Ultraviolet light, which has been used successfully to suppress fungal powdery mildew in grapes, strawberries and cucumbers, can also destroy the bacteria that causes devastating fire blight in apples, according to new research from Cornell plant scientists.
In laboratory and orchard field tests conducted over two years at Cornell AgriTech, two nighttime applications of UV light to apple trees in bloom achieved the same effect as the strongest available biopesticides and antibiotics. The UV light even killed strains of antibiotic-resistant Erwinia amylovora, the bacteria that causes fire blight. The results were published Aug. 22 in the journal Phytopathology.
“Fire blight can kill an entire orchard block in one season, and growers regularly use antibiotics and biopesticides to control the disease. Consumers and regulators are becoming increasingly uncomfortable with antibiotic use, and in organic production, antibiotics are prohibited,” said Kerik Cox, study co-author and associate professor in the Plant Pathology and Plant-Microbe Biology Section of the School of Integrative Plant Science (SIPS). “Our study has shown, for the first time, that UV light can kill fire blight bacterium just as effectively, and it’s residue-free, it’s organic-approved and it doesn’t harm the apple tree in any way.”
First author of the paper is Isabella Yannuzzi, a graduate student in Cox’s lab. Other co-authors are Alexandra Davidson, an undergraduate at Hobart and William Smith Colleges, and David Gadoury, recently retired senior research associate in SIPS.
Scientists first discovered that sunlight could prevent microbial growth in the late-19th century. Since the 1980s, short-wavelength UV light has been used regularly to kill germs in the medical field. The technology has grown and is now used to treat wastewater, fish tanks and home air. Gadoury led the pioneering group of researchers at Cornell AgriTech who began applying UV light to treat plant diseases. They have discovered that UV light can kill 95% of the fungus that causes powdery mildew in basil, roses, grapes, strawberries, rosemary and cucumbers.
Shortwave UV-C light works by damaging the DNA of infectious organisms like fungi, bacteria and viruses, and is far more effective when used at night: In lab settings, the researchers found that when they exposed Erwinia amylovora to UV light at night, it was more than twice as effective as exposure during daytime. This is because during the day, longer-wavelength blue light – which the sun emits alongside UV rays – works to repair the damage caused by UV rays. Without that natural repair mechanism, the bacteria can’t survive the UV-C assault.

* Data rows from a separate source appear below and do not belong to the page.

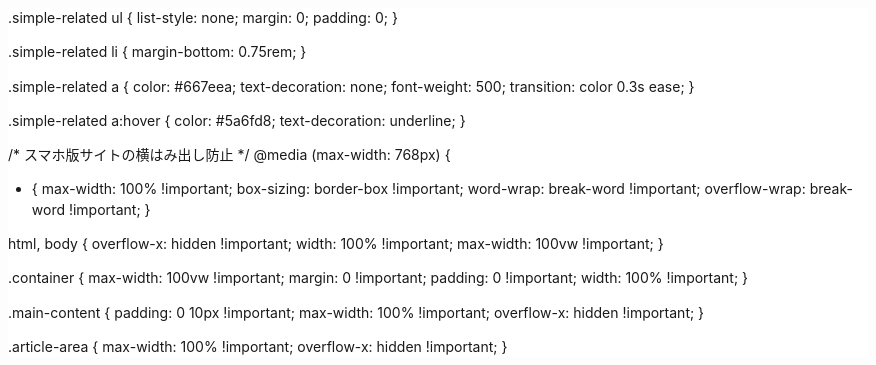 .simple-related ul {
  list-style: none;
  margin: 0;
  padding: 0;
}

.simple-related li {
  margin-bottom: 0.75rem;
}

.simple-related a {
  color: #667eea;
  text-decoration: none;
  font-weight: 500;
  transition: color 0.3s ease;
}

.simple-related a:hover {
  color: #5a6fd8;
  text-decoration: underline;
}

/* スマホ版サイトの横はみ出し防止 */
@media (max-width: 768px) {
  * {
    max-width: 100% !important;
    box-sizing: border-box !important;
    word-wrap: break-word !important;
    overflow-wrap: break-word !important;
  }
  
  html, body {
    overflow-x: hidden !important;
    width: 100% !important;
    max-width: 100vw !important;
  }
  
  .container {
    max-width: 100vw !important;
    margin: 0 !important;
    padding: 0 !important;
    width: 100% !important;
  }
  
  .main-content {
    padding: 0 10px !important;
    max-width: 100% !important;
    overflow-x: hidden !important;
  }
  
  .article-area {
    max-width: 100% !important;
    overflow-x: hidden !important;
  }
   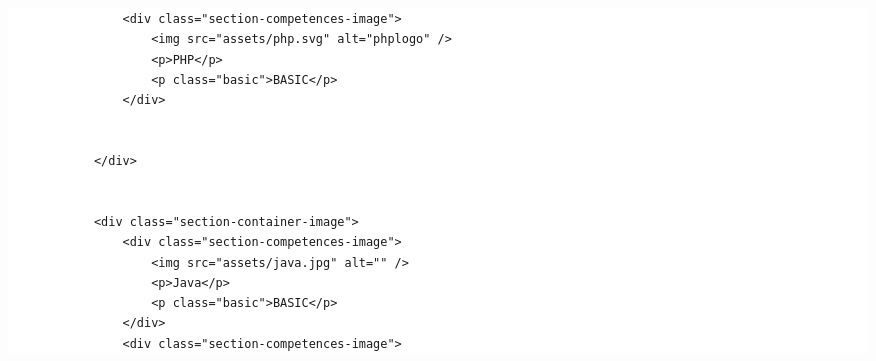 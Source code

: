                     <div class="section-competences-image">
                        <img src="assets/php.svg" alt="phplogo" />
                        <p>PHP</p>
                        <p class="basic">BASIC</p>
                    </div>


                </div>


                <div class="section-container-image">
                    <div class="section-competences-image">
                        <img src="assets/java.jpg" alt="" />
                        <p>Java</p>
                        <p class="basic">BASIC</p>
                    </div>
                    <div class="section-competences-image">
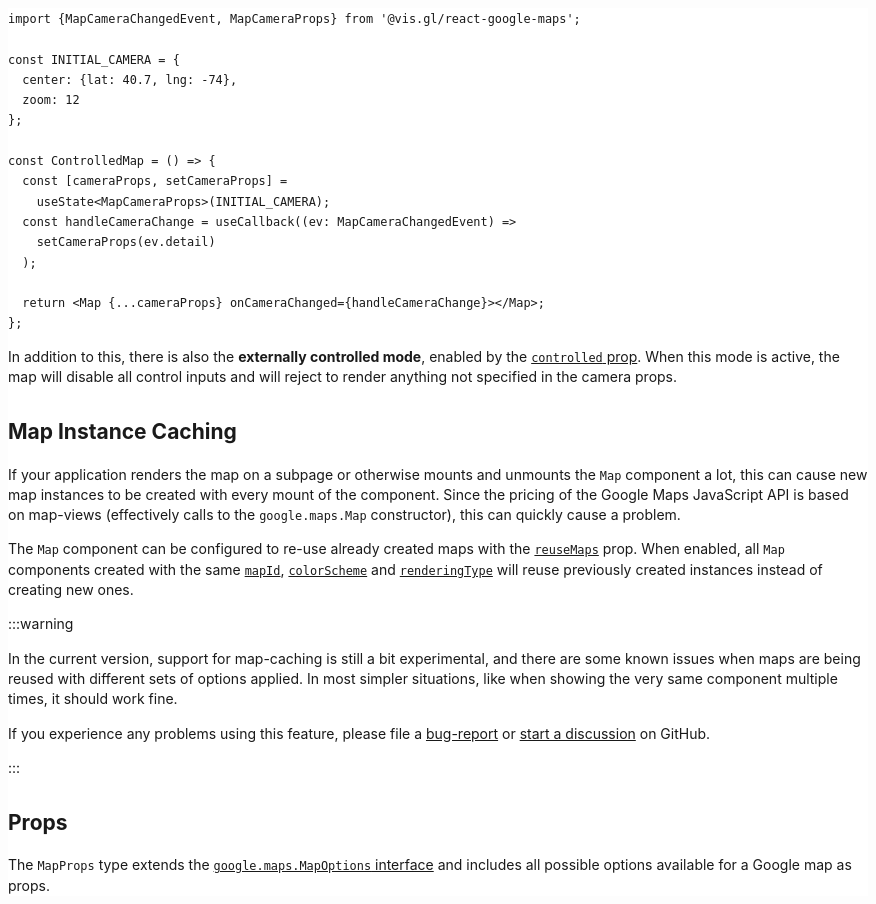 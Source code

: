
 ```tsx
import {MapCameraChangedEvent, MapCameraProps} from '@vis.gl/react-google-maps';

const INITIAL_CAMERA = {
  center: {lat: 40.7, lng: -74},
  zoom: 12
};

const ControlledMap = () => {
  const [cameraProps, setCameraProps] =
    useState<MapCameraProps>(INITIAL_CAMERA);
  const handleCameraChange = useCallback((ev: MapCameraChangedEvent) =>
    setCameraProps(ev.detail)
  );

  return <Map {...cameraProps} onCameraChanged={handleCameraChange}></Map>;
};
```

In addition to this, there is also the **externally controlled mode**,
enabled by the [`controlled` prop](#controlled-boolean). When this mode is
active, the map will disable all control inputs and will reject to render
anything not specified in the camera props.

## Map Instance Caching

If your application renders the map on a subpage or otherwise mounts and
unmounts the `Map` component a lot, this can cause new map instances to be
created with every mount of the component. Since the pricing of the Google
Maps JavaScript API is based on map-views (effectively calls to the
`google.maps.Map` constructor), this can quickly cause a problem.

The `Map` component can be configured to re-use already created maps with
the [`reuseMaps`](#reusemaps-boolean) prop.
When enabled, all `Map` components created with the same [`mapId`](#mapid-string),
[`colorScheme`](#colorscheme-googlemapscolorscheme) and
[`renderingType`](#renderingtype-googlemapsrenderingtype) will reuse
previously created instances instead of creating new ones.

:::warning

In the current version, support for map-caching is still a bit experimental, and
there are some known issues when maps are being reused with different sets
of options applied. In most simpler situations, like when showing the very
same component multiple times, it should work fine.

If you experience any problems using this feature, please file a
[bug-report][rgm-new-issue] or [start a discussion][rgm-discussions] on GitHub.

:::

## Props

The `MapProps` type extends the [`google.maps.MapOptions` interface][gmp-map-options]
and includes all possible options available for a Google map as props.


[gmp-map]: https://developers.google.com/maps/documentation/javascript/reference/map#Map
[gmp-map-options]: https://developers.google.com/maps/documentation/javascript/reference/map#MapOptions
[gmp-map-events]: https://developers.google.com/maps/documentation/javascript/reference/map#Map-Events
[gmp-llb]: https://developers.google.com/maps/documentation/javascript/reference/coordinates#LatLngBoundsLiteral
[gmp-pad]: https://developers.google.com/maps/documentation/javascript/reference/coordinates#Padding
[gmp-ll]: https://developers.google.com/maps/documentation/javascript/reference/coordinates#LatLngLiteral
[gmp-coordinates]: https://developers.google.com/maps/documentation/javascript/coordinates
[gmp-color-scheme]: https://developers.google.com/maps/documentation/javascript/mapcolorscheme
[gmp-color-scheme-type]: https://developers.google.com/maps/documentation/javascript/reference/map#ColorScheme
[gmp-mapid]: https://developers.google.com/maps/documentation/get-map-id
[gmp-map-styling]: https://developers.google.com/maps/documentation/javascript/cloud-customization
[gmp-rendering-type]: https://developers.google.com/maps/documentation/javascript/reference/map#RenderingType
[api-provider]: ./api-provider.md
[get-max-tilt]: https://github.com/visgl/react-google-maps/blob/4319bd3b68c40b9aa9b0ce7f377b52d20e824849/src/libraries/limit-tilt-range.ts#L4-L19
[map-source]: https://github.com/visgl/react-google-maps/tree/main/src/components/map
[rgm-new-issue]: https://github.com/visgl/react-google-maps/issues/new/choose
[rgm-discussions]: https://github.com/visgl/react-google-maps/discussions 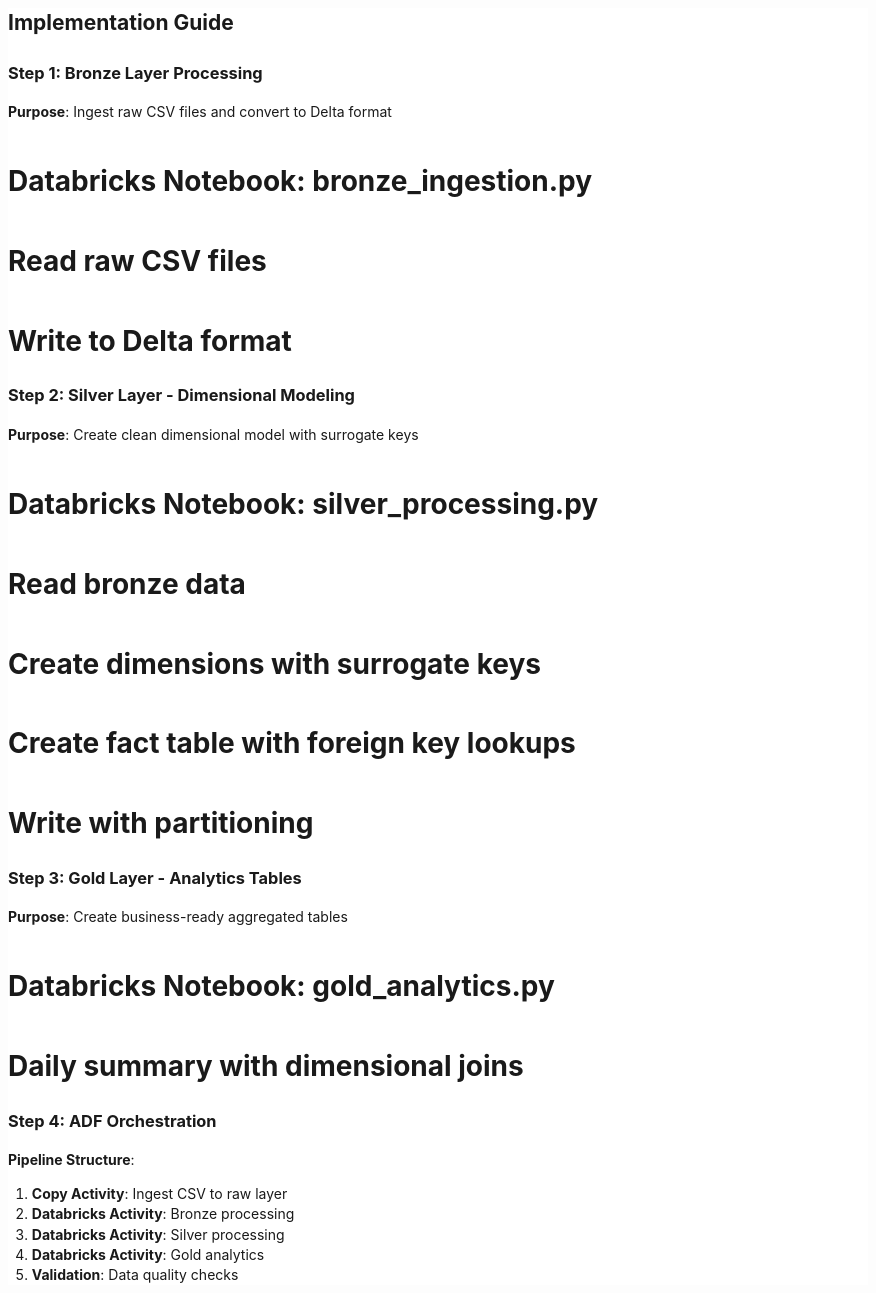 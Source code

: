 ## Implementation Guide

### Step 1: Bronze Layer Processing

**Purpose**: Ingest raw CSV files and convert to Delta format

# Databricks Notebook: bronze_ingestion.py

# Read raw CSV files

# Write to Delta format

### Step 2: Silver Layer - Dimensional Modeling

**Purpose**: Create clean dimensional model with surrogate keys

# Databricks Notebook: silver_processing.py

# Read bronze data

# Create dimensions with surrogate keys

# Create fact table with foreign key lookups

# Write with partitioning

### Step 3: Gold Layer - Analytics Tables

**Purpose**: Create business-ready aggregated tables

# Databricks Notebook: gold_analytics.py

# Daily summary with dimensional joins

### Step 4: ADF Orchestration

**Pipeline Structure**:

1. **Copy Activity**: Ingest CSV to raw layer
2. **Databricks Activity**: Bronze processing
3. **Databricks Activity**: Silver processing
4. **Databricks Activity**: Gold analytics
5. **Validation**: Data quality checks
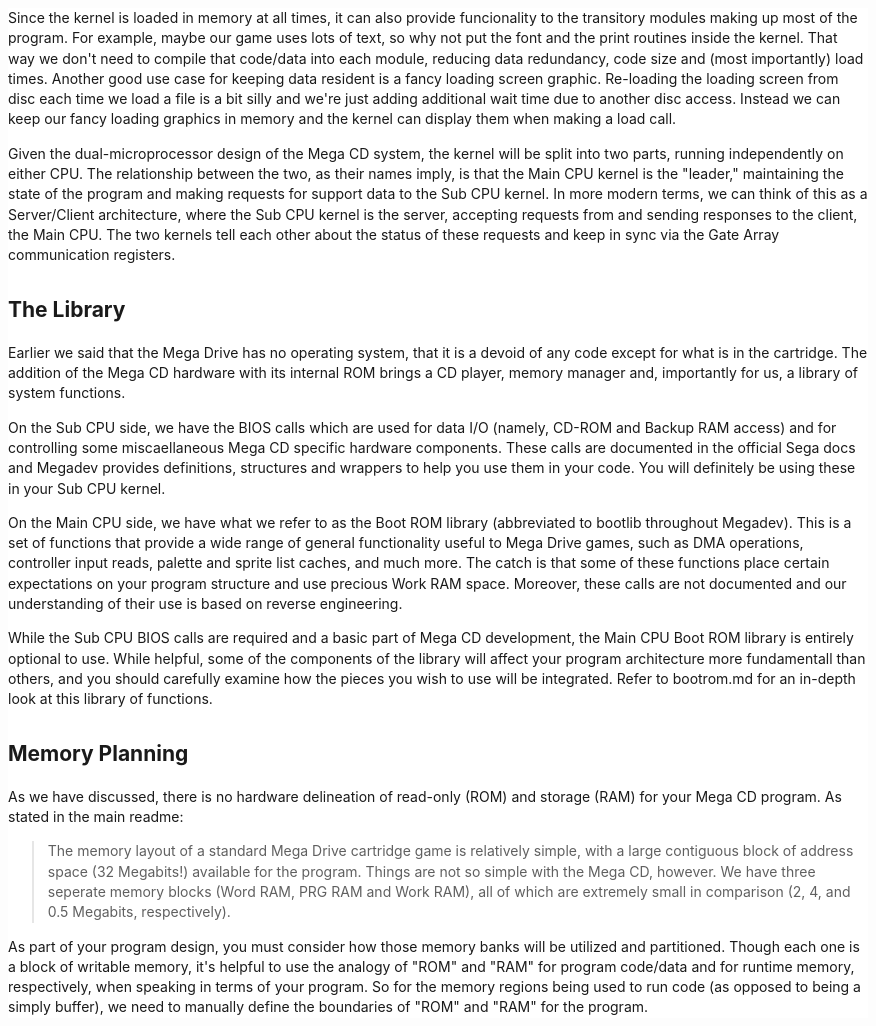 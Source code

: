 Since the kernel is loaded in memory at all times, it can also provide funcionality to the transitory modules making up most of the program. For example, maybe our game uses lots of text, so why not put the font and the print routines inside the kernel. That way we don't need to compile that code/data into each module, reducing data redundancy, code size and (most importantly) load times. Another good use case for keeping data resident is a fancy loading screen graphic. Re-loading the loading screen from disc each time we load a file is a bit silly and we're just adding additional wait time due to another disc access. Instead we can keep our fancy loading graphics in memory and the kernel can display them when making a load call. 

Given the dual-microprocessor design of the Mega CD system, the kernel will be split into two parts, running independently on either CPU. The relationship between the two, as their names imply, is that the Main CPU kernel is the "leader," maintaining the state of the program and making requests for support data to the Sub CPU kernel. In more modern terms, we can think of this as a Server/Client architecture, where the Sub CPU kernel is the server, accepting requests from and sending responses to the client, the Main CPU. The two kernels tell each other about the status of these requests and keep in sync via the Gate Array communication registers.

## The Library
Earlier we said that the Mega Drive has no operating system, that it is a devoid of any code except for what is in the cartridge. The addition of the Mega CD hardware with its internal ROM brings a CD player, memory manager and, importantly for us, a library of system functions.

On the Sub CPU side, we have the BIOS calls which are used for data I/O (namely, CD-ROM and Backup RAM access) and for controlling some miscaellaneous Mega CD specific hardware components. These calls are documented in the official Sega docs and Megadev provides definitions, structures and wrappers to help you use them in your code. You will definitely be using these in your Sub CPU kernel.

On the Main CPU side, we have what we refer to as the Boot ROM library (abbreviated to bootlib throughout Megadev). This is a set of functions that provide a wide range of general functionality useful to Mega Drive games, such as DMA operations, controller input reads, palette and sprite list caches, and much more. The catch is that some of these functions place certain expectations on your program structure and use precious Work RAM space. Moreover, these calls are not documented and our understanding of their use is based on reverse engineering.

While the Sub CPU BIOS calls are required and a basic part of Mega CD development, the Main CPU Boot ROM library is entirely optional to use. While helpful, some of the components of the library will affect your program architecture more fundamentall than others, and you should carefully examine how the pieces you wish to use will be integrated. Refer to bootrom.md for an in-depth look at this library of functions.

## Memory Planning
As we have discussed, there is no hardware delineation of read-only (ROM) and storage (RAM) for your Mega CD program. As stated in the main readme:

> The memory layout of a standard Mega Drive cartridge game is relatively simple, with a large contiguous block of address space (32 Megabits!) available for the program. Things are not so simple with the Mega CD, however. We have three seperate memory blocks (Word RAM, PRG RAM and Work RAM), all of which are extremely small in comparison (2, 4, and 0.5 Megabits, respectively).

As part of your program design, you must consider how those memory banks will be utilized and partitioned. Though each one is a block of writable memory, it's helpful to use the analogy of "ROM" and "RAM" for program code/data and for runtime memory, respectively, when speaking in terms of your program. So for the memory regions being used to run code (as opposed to being a simply buffer), we need to manually define the boundaries of "ROM" and "RAM" for the program.
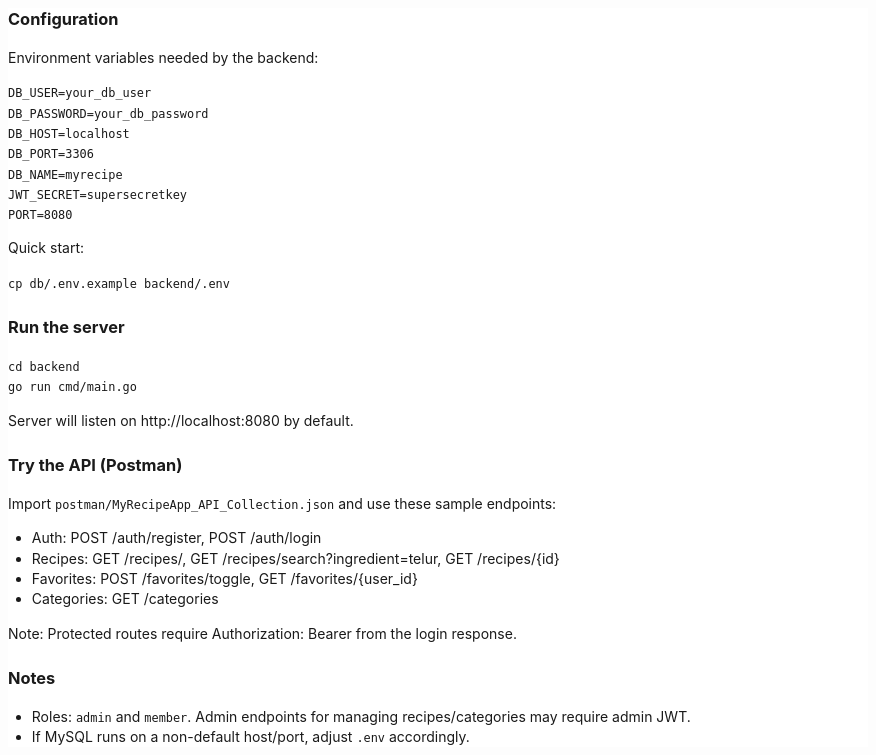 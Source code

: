 ### Configuration
Environment variables needed by the backend:
```
DB_USER=your_db_user
DB_PASSWORD=your_db_password
DB_HOST=localhost
DB_PORT=3306
DB_NAME=myrecipe
JWT_SECRET=supersecretkey
PORT=8080
```
Quick start:
```
cp db/.env.example backend/.env
```

### Run the server
```
cd backend
go run cmd/main.go
```
Server will listen on http://localhost:8080 by default.

### Try the API (Postman)
Import `postman/MyRecipeApp_API_Collection.json` and use these sample endpoints:
- Auth: POST /auth/register, POST /auth/login
- Recipes: GET /recipes/, GET /recipes/search?ingredient=telur, GET /recipes/{id}
- Favorites: POST /favorites/toggle, GET /favorites/{user_id}
- Categories: GET /categories

Note: Protected routes require Authorization: Bearer <JWT> from the login response.

### Notes
- Roles: `admin` and `member`. Admin endpoints for managing recipes/categories may require admin JWT.
- If MySQL runs on a non-default host/port, adjust `.env` accordingly.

“This works the same way with other plants and other microbes: If they get exposed to UV rays, the blue light exposure can actually repair the damage that’s caused. It’s kind of a constant balance of burning and fixing,” Cox said. “For these tiny organisms, even a little damage is enough to kill them if they don’t get blue light exposure for at least four hours.”
UV light is not a panacea, and further research is needed, Cox said. For example, hemp plants burn easily under this type of exposure, he said. Future research will explore whether UV light treatment affects the quality of apples in long-term storage, whether fruits – not just blossoms – can be treated with UV light and whether UV light could be applied to harvested apples to control germs.
The research was supported by the USDA Organic Agriculture Research and Extension Initiative, the New York State Apple Research and Development Program, and Cornell AgriTech.